[Record extracts — start]

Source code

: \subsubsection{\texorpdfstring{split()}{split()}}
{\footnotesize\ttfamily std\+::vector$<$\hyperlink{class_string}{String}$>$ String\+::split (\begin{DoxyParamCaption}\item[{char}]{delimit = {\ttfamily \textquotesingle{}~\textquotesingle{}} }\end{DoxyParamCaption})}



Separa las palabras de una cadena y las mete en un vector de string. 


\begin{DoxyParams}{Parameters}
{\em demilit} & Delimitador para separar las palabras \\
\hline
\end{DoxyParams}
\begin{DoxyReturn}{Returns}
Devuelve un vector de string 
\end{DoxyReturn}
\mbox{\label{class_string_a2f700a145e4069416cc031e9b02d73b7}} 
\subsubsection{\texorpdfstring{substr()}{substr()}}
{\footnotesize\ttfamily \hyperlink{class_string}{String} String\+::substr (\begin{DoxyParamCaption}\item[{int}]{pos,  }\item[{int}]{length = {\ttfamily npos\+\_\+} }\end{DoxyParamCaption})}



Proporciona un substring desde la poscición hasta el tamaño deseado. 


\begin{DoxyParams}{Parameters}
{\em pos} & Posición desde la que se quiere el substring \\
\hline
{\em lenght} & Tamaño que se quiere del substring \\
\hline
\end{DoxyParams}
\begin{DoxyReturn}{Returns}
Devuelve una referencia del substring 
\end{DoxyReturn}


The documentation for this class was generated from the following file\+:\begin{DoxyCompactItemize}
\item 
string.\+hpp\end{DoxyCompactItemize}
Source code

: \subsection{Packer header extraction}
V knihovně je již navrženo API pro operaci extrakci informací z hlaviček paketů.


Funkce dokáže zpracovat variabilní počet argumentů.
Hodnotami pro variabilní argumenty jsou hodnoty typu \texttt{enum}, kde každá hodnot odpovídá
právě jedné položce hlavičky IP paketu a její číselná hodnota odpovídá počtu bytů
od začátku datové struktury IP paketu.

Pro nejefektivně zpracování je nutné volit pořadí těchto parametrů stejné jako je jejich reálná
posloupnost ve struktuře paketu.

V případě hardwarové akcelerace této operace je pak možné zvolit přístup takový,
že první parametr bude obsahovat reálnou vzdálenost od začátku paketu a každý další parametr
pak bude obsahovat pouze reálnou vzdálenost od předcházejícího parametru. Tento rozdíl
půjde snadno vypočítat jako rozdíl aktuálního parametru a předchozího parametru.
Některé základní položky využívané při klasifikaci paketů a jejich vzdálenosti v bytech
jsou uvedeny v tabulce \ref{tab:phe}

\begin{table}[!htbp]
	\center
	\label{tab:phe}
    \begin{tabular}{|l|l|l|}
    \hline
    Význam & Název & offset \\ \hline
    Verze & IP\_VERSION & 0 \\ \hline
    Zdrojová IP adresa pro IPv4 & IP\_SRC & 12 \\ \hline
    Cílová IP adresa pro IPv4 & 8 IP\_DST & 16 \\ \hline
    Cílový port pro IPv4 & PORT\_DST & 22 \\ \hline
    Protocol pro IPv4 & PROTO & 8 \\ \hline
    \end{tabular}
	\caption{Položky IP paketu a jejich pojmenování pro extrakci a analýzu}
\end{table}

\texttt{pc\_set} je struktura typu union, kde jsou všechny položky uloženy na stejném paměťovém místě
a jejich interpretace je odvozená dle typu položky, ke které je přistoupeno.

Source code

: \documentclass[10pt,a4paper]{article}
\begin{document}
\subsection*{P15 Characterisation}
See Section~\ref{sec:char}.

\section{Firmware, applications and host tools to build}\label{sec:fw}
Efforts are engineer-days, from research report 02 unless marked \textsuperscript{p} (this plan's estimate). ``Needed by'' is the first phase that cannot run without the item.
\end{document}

[Record extracts — finish]

Work item: Extract the entries above verbatim.

Solution to the exercise:
Source code

: \subsubsection{\texorpdfstring{split()}{split()}}
{\footnotesize\ttfamily std\+::vector$<$\hyperlink{class_string}{String}$>$ String\+::split (\begin{DoxyParamCaption}\item[{char}]{delimit = {\ttfamily \textquotesingle{}~\textquotesingle{}} }\end{DoxyParamCaption})}



Separa las palabras de una cadena y las mete en un vector de string. 


\begin{DoxyParams}{Parameters}
{\em demilit} & Delimitador para separar las palabras \\
\hline
\end{DoxyParams}
\begin{DoxyReturn}{Returns}
Devuelve un vector de string 
\end{DoxyReturn}
\mbox{\label{class_string_a2f700a145e4069416cc031e9b02d73b7}} 
\subsubsection{\texorpdfstring{substr()}{substr()}}
{\footnotesize\ttfamily \hyperlink{class_string}{String} String\+::substr (\begin{DoxyParamCaption}\item[{int}]{pos,  }\item[{int}]{length = {\ttfamily npos\+\_\+} }\end{DoxyParamCaption})}



Proporciona un substring desde la poscición hasta el tamaño deseado. 


\begin{DoxyParams}{Parameters}
{\em pos} & Posición desde la que se quiere el substring \\
\hline
{\em lenght} & Tamaño que se quiere del substring \\
\hline
\end{DoxyParams}
\begin{DoxyReturn}{Returns}
Devuelve una referencia del substring 
\end{DoxyReturn}


The documentation for this class was generated from the following file\+:\begin{DoxyCompactItemize}
\item 
string.\+hpp\end{DoxyCompactItemize}
Source code

: \subsection{Packer header extraction}
V knihovně je již navrženo API pro operaci extrakci informací z hlaviček paketů.


Funkce dokáže zpracovat variabilní počet argumentů.
Hodnotami pro variabilní argumenty jsou hodnoty typu \texttt{enum}, kde každá hodnot odpovídá
právě jedné položce hlavičky IP paketu a její číselná hodnota odpovídá počtu bytů
od začátku datové struktury IP paketu.

Pro nejefektivně zpracování je nutné volit pořadí těchto parametrů stejné jako je jejich reálná
posloupnost ve struktuře paketu.

V případě hardwarové akcelerace této operace je pak možné zvolit přístup takový,
že první parametr bude obsahovat reálnou vzdálenost od začátku paketu a každý další parametr
pak bude obsahovat pouze reálnou vzdálenost od předcházejícího parametru. Tento rozdíl
půjde snadno vypočítat jako rozdíl aktuálního parametru a předchozího parametru.
Některé základní položky využívané při klasifikaci paketů a jejich vzdálenosti v bytech
jsou uvedeny v tabulce \ref{tab:phe}

\begin{table}[!htbp]
	\center
	\label{tab:phe}
    \begin{tabular}{|l|l|l|}
    \hline
    Význam & Název & offset \\ \hline
    Verze & IP\_VERSION & 0 \\ \hline
    Zdrojová IP adresa pro IPv4 & IP\_SRC & 12 \\ \hline
    Cílová IP adresa pro IPv4 & 8 IP\_DST & 16 \\ \hline
    Cílový port pro IPv4 & PORT\_DST & 22 \\ \hline
    Protocol pro IPv4 & PROTO & 8 \\ \hline
    \end{tabular}
	\caption{Položky IP paketu a jejich pojmenování pro extrakci a analýzu}
\end{table}

\texttt{pc\_set} je struktura typu union, kde jsou všechny položky uloženy na stejném paměťovém místě
a jejich interpretace je odvozená dle typu položky, ke které je přistoupeno.

Source code

: \documentclass[10pt,a4paper]{article}
\begin{document}
\subsection*{P15 Characterisation}
See Section~\ref{sec:char}.

\section{Firmware, applications and host tools to build}\label{sec:fw}
Efforts are engineer-days, from research report 02 unless marked \textsuperscript{p} (this plan's estimate). ``Needed by'' is the first phase that cannot run without the item.
\end{document}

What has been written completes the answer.